# [EXERCISE MATERIAL]
Start of Block

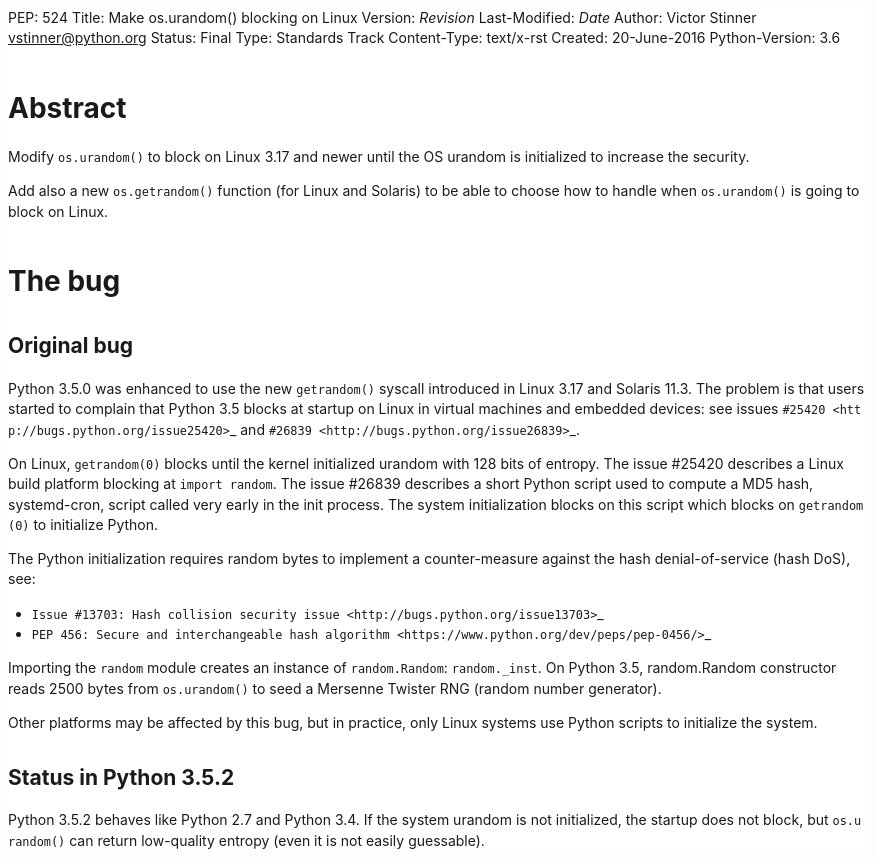 PEP: 524 Title: Make os.urandom() blocking on Linux Version: $Revision$
Last-Modified: $Date$ Author: Victor Stinner <vstinner@python.org>
Status: Final Type: Standards Track Content-Type: text/x-rst Created:
20-June-2016 Python-Version: 3.6

Abstract
========

Modify `os.urandom()` to block on Linux 3.17 and newer until the OS
urandom is initialized to increase the security.

Add also a new `os.getrandom()` function (for Linux and Solaris) to be
able to choose how to handle when `os.urandom()` is going to block on
Linux.

The bug
=======

Original bug
------------

Python 3.5.0 was enhanced to use the new `getrandom()` syscall
introduced in Linux 3.17 and Solaris 11.3. The problem is that users
started to complain that Python 3.5 blocks at startup on Linux in
virtual machines and embedded devices: see issues
`#25420 <http://bugs.python.org/issue25420>`\_ and
`#26839 <http://bugs.python.org/issue26839>`\_.

On Linux, `getrandom(0)` blocks until the kernel initialized urandom
with 128 bits of entropy. The issue \#25420 describes a Linux build
platform blocking at `import random`. The issue \#26839 describes a
short Python script used to compute a MD5 hash, systemd-cron, script
called very early in the init process. The system initialization blocks
on this script which blocks on `getrandom(0)` to initialize Python.

The Python initialization requires random bytes to implement a
counter-measure against the hash denial-of-service (hash DoS), see:

-   `Issue #13703: Hash collision security issue <http://bugs.python.org/issue13703>`\_
-   `PEP 456: Secure and interchangeable hash algorithm <https://www.python.org/dev/peps/pep-0456/>`\_

Importing the `random` module creates an instance of `random.Random`:
`random._inst`. On Python 3.5, random.Random constructor reads 2500
bytes from `os.urandom()` to seed a Mersenne Twister RNG (random number
generator).

Other platforms may be affected by this bug, but in practice, only Linux
systems use Python scripts to initialize the system.

Status in Python 3.5.2
----------------------

Python 3.5.2 behaves like Python 2.7 and Python 3.4. If the system
urandom is not initialized, the startup does not block, but
`os.urandom()` can return low-quality entropy (even it is not easily
guessable).
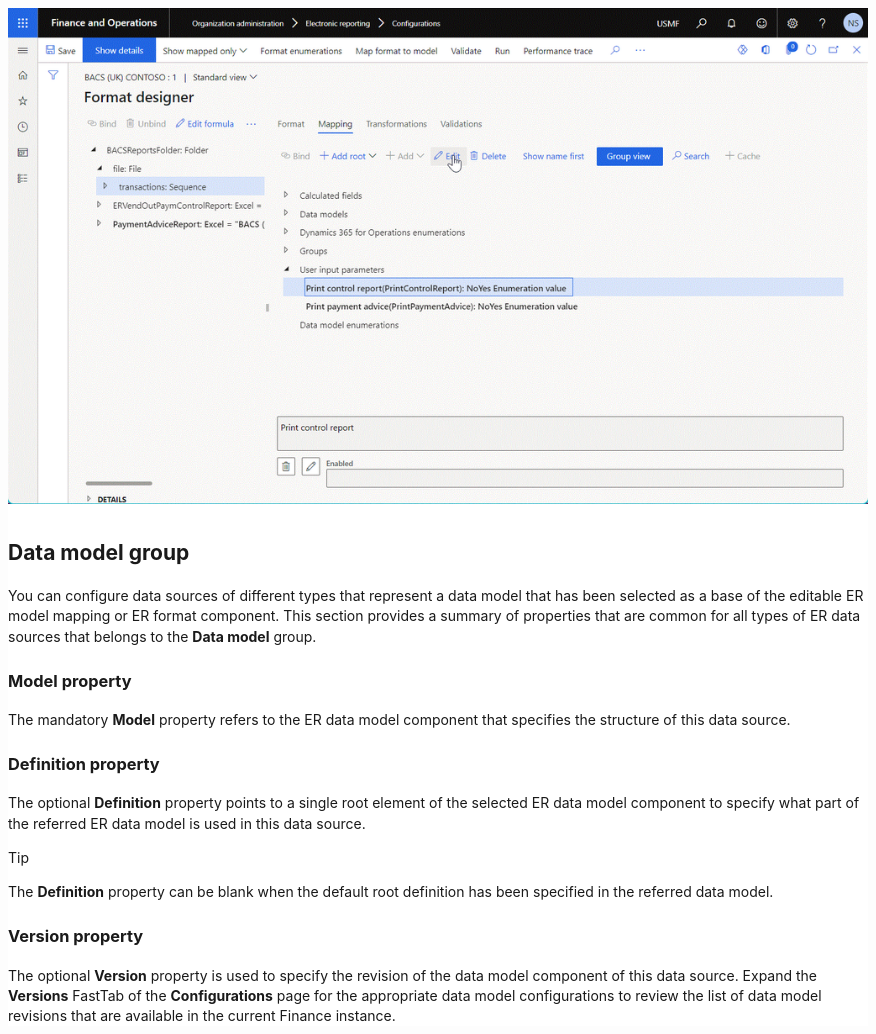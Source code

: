 ![Entry of data source properties on the Format designer page.](./media/er-data-sources-ds-common-properties-entry.gif)

## <a name="data-model-group"></a>Data model group

You can configure data sources of different types that represent a data model that has been selected as a base of the editable ER model mapping or ER format component. This section provides a summary of properties that are common for all types of ER data sources that belongs to the **Data model** group.

### Model property

The mandatory **Model** property refers to the ER data model component that specifies the structure of this data source.

### Definition property

The optional **Definition** property points to a single root element of the selected ER data model component to specify what part of the referred ER data model is used in this data source.

> [!TIP]
> The **Definition** property can be blank when the default root definition has been specified in the referred data model.

### Version property

The optional **Version** property is used to specify the revision of the data model component of this data source. Expand the **Versions** FastTab of the **Configurations** page for the appropriate data model configurations to review the list of data model revisions that are available in the current Finance instance.
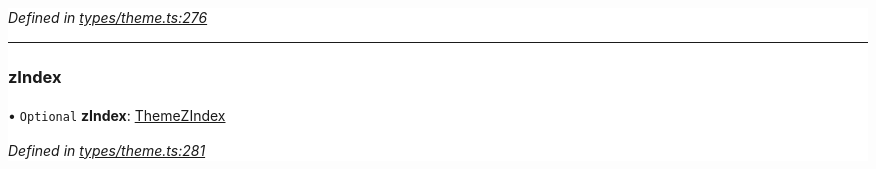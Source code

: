 _Defined in [types/theme.ts:276](https://github.com/kenoxa/beamwind/blob/main/packages/beamwind/src/types/theme.ts#L276)_

---

### zIndex

• `Optional` **zIndex**: [ThemeZIndex](_types_theme_.themezindex.md)

_Defined in [types/theme.ts:281](https://github.com/kenoxa/beamwind/blob/main/packages/beamwind/src/types/theme.ts#L281)_
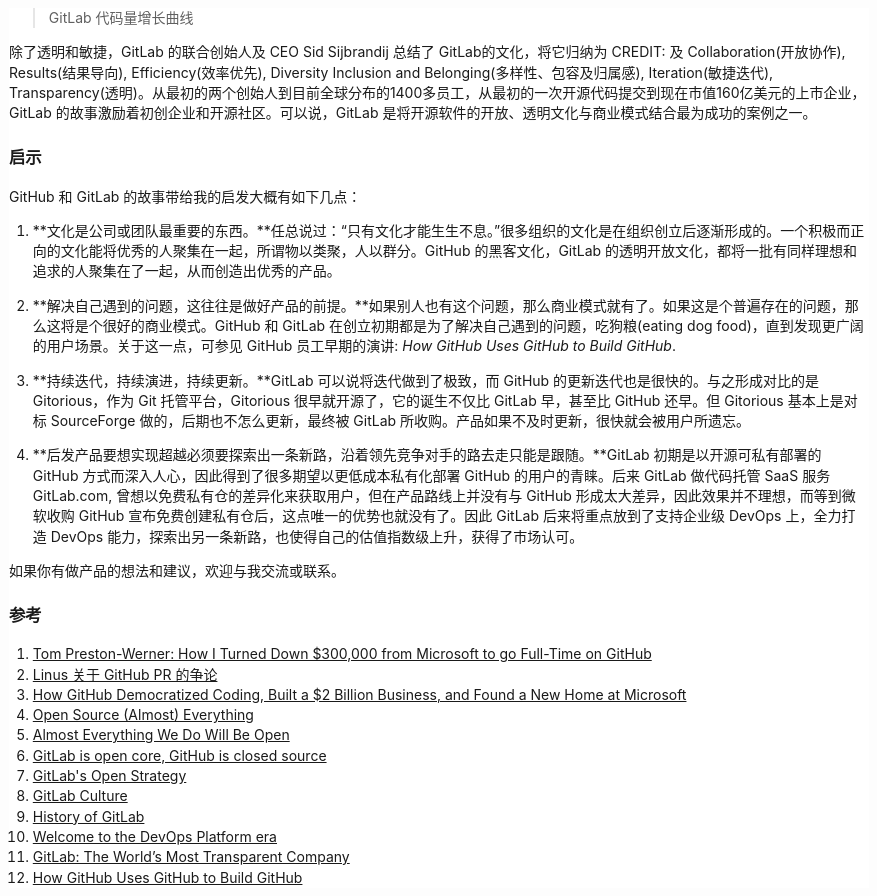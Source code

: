 > GitLab 代码量增长曲线

除了透明和敏捷，GitLab 的联合创始人及 CEO Sid Sijbrandij 总结了 GitLab的文化，将它归纳为 CREDIT: 及 Collaboration(开放协作), Results(结果导向), Efficiency(效率优先), Diversity Inclusion and Belonging(多样性、包容及归属感), Iteration(敏捷迭代), Transparency(透明)。从最初的两个创始人到目前全球分布的1400多员工，从最初的一次开源代码提交到现在市值160亿美元的上市企业，GitLab 的故事激励着初创企业和开源社区。可以说，GitLab 是将开源软件的开放、透明文化与商业模式结合最为成功的案例之一。

### 启示

GitHub 和 GitLab 的故事带给我的启发大概有如下几点：

1. **文化是公司或团队最重要的东西。**任总说过：“只有文化才能生生不息。”很多组织的文化是在组织创立后逐渐形成的。一个积极而正向的文化能将优秀的人聚集在一起，所谓物以类聚，人以群分。GitHub 的黑客文化，GitLab 的透明开放文化，都将一批有同样理想和追求的人聚集在了一起，从而创造出优秀的产品。

2. **解决自己遇到的问题，这往往是做好产品的前提。**如果别人也有这个问题，那么商业模式就有了。如果这是个普遍存在的问题，那么这将是个很好的商业模式。GitHub 和 GitLab 在创立初期都是为了解决自己遇到的问题，吃狗粮(eating dog food)，直到发现更广阔的用户场景。关于这一点，可参见 GitHub 员工早期的演讲: *How GitHub Uses GitHub to Build GitHub*.

3. **持续迭代，持续演进，持续更新。**GitLab 可以说将迭代做到了极致，而 GitHub 的更新迭代也是很快的。与之形成对比的是 Gitorious，作为 Git 托管平台，Gitorious 很早就开源了，它的诞生不仅比 GitLab 早，甚至比 GitHub 还早。但 Gitorious 基本上是对标 SourceForge 做的，后期也不怎么更新，最终被 GitLab 所收购。产品如果不及时更新，很快就会被用户所遗忘。

4. **后发产品要想实现超越必须要探索出一条新路，沿着领先竞争对手的路去走只能是跟随。**GitLab 初期是以开源可私有部署的 GitHub 方式而深入人心，因此得到了很多期望以更低成本私有化部署 GitHub 的用户的青睐。后来 GitLab 做代码托管 SaaS 服务 GitLab.com, 曾想以免费私有仓的差异化来获取用户，但在产品路线上并没有与 GitHub 形成太大差异，因此效果并不理想，而等到微软收购 GitHub 宣布免费创建私有仓后，这点唯一的优势也就没有了。因此 GitLab 后来将重点放到了支持企业级 DevOps 上，全力打造 DevOps 能力，探索出另一条新路，也使得自己的估值指数级上升，获得了市场认可。

如果你有做产品的想法和建议，欢迎与我交流或联系。

### 参考

1. [Tom Preston-Werner: How I Turned Down $300,000 from Microsoft to go Full-Time on GitHub](https://tom.preston-werner.com/2008/10/18/how-i-turned-down-300k.html)
2. [Linus 关于 GitHub PR 的争论](https://github.com/torvalds/linux/pull/17)
3. [How GitHub Democratized Coding, Built a $2 Billion Business, and Found a New Home at Microsoft](https://nira.com/github-history/)
4. [Open Source (Almost) Everything](https://tom.preston-werner.com/2011/11/22/open-source-everything.html)
5. [Almost Everything We Do Will Be Open](https://about.gitlab.com/blog/2015/08/03/almost-everything-we-do-is-now-open/)
6. [GitLab is open core, GitHub is closed source](https://about.gitlab.com/blog/2016/07/20/gitlab-is-open-core-github-is-closed-source/)
7. [GitLab's Open Strategy](https://about.gitlab.com/blog/2016/02/09/gitlab-open-strategy/)
8. [GitLab Culture](https://about.gitlab.com/company/culture/)
9. [History of GitLab](https://about.gitlab.com/company/history/)
10. [Welcome to the DevOps Platform era](https://about.gitlab.com/blog/2021/08/03/welcome-to-the-devops-platform-era/)
11. [GitLab: The World’s Most Transparent Company](https://theorg.com/insights/gitlab-the-worlds-most-transparent-company)
12. [How GitHub Uses GitHub to Build GitHub](https://zachholman.com/talk/how-github-uses-github-to-build-github/)
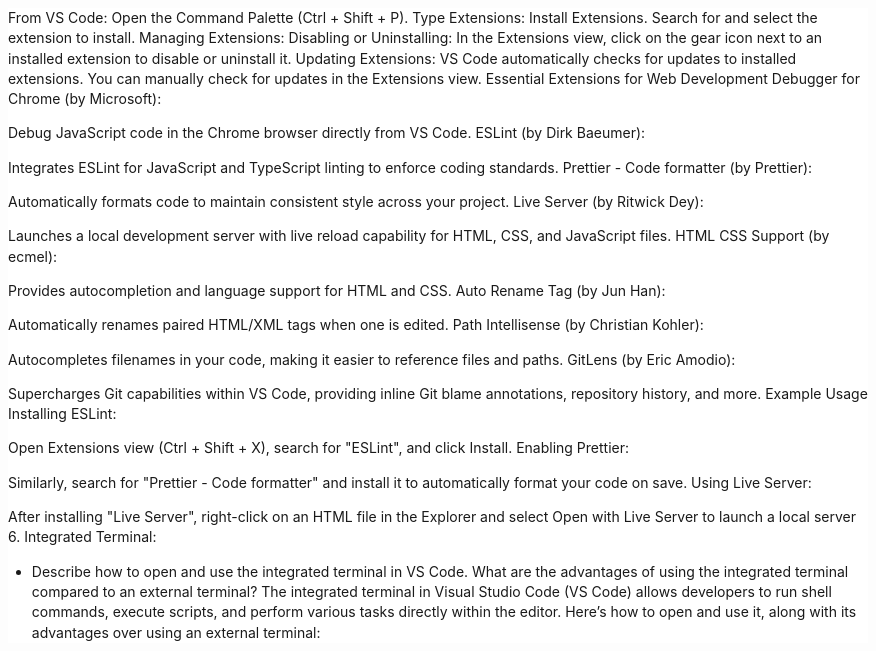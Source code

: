 From VS Code:
Open the Command Palette (Ctrl + Shift + P).
Type Extensions: Install Extensions.
Search for and select the extension to install.
Managing Extensions:
Disabling or Uninstalling:
In the Extensions view, click on the gear icon next to an installed extension to disable or uninstall it.
Updating Extensions:
VS Code automatically checks for updates to installed extensions. You can manually check for updates in the Extensions view.
Essential Extensions for Web Development
Debugger for Chrome (by Microsoft):

Debug JavaScript code in the Chrome browser directly from VS Code.
ESLint (by Dirk Baeumer):

Integrates ESLint for JavaScript and TypeScript linting to enforce coding standards.
Prettier - Code formatter (by Prettier):

Automatically formats code to maintain consistent style across your project.
Live Server (by Ritwick Dey):

Launches a local development server with live reload capability for HTML, CSS, and JavaScript files.
HTML CSS Support (by ecmel):

Provides autocompletion and language support for HTML and CSS.
Auto Rename Tag (by Jun Han):

Automatically renames paired HTML/XML tags when one is edited.
Path Intellisense (by Christian Kohler):

Autocompletes filenames in your code, making it easier to reference files and paths.
GitLens (by Eric Amodio):

Supercharges Git capabilities within VS Code, providing inline Git blame annotations, repository history, and more.
Example Usage
Installing ESLint:

Open Extensions view (Ctrl + Shift + X), search for "ESLint", and click Install.
Enabling Prettier:

Similarly, search for "Prettier - Code formatter" and install it to automatically format your code on save.
Using Live Server:

After installing "Live Server", right-click on an HTML file in the Explorer and select Open with Live Server to launch a local server
6. Integrated Terminal:
   - Describe how to open and use the integrated terminal in VS Code. What are the advantages of using the integrated terminal compared to an external terminal?
   The integrated terminal in Visual Studio Code (VS Code) allows developers to run shell commands, execute scripts, and perform various tasks directly within the editor. Here’s how to open and use it, along with its advantages over using an external terminal:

End of Block

# [ASSIGNED TASK]
Whenever a line above contains "group", copy that line.

# [ANSWER AREA]
## <a name="data-model-group"></a>Data model group
You can configure data sources of different types that represent a data model that has been selected as a base of the editable ER model mapping or ER format component. This section provides a summary of properties that are common for all types of ER data sources that belongs to the **Data model** group.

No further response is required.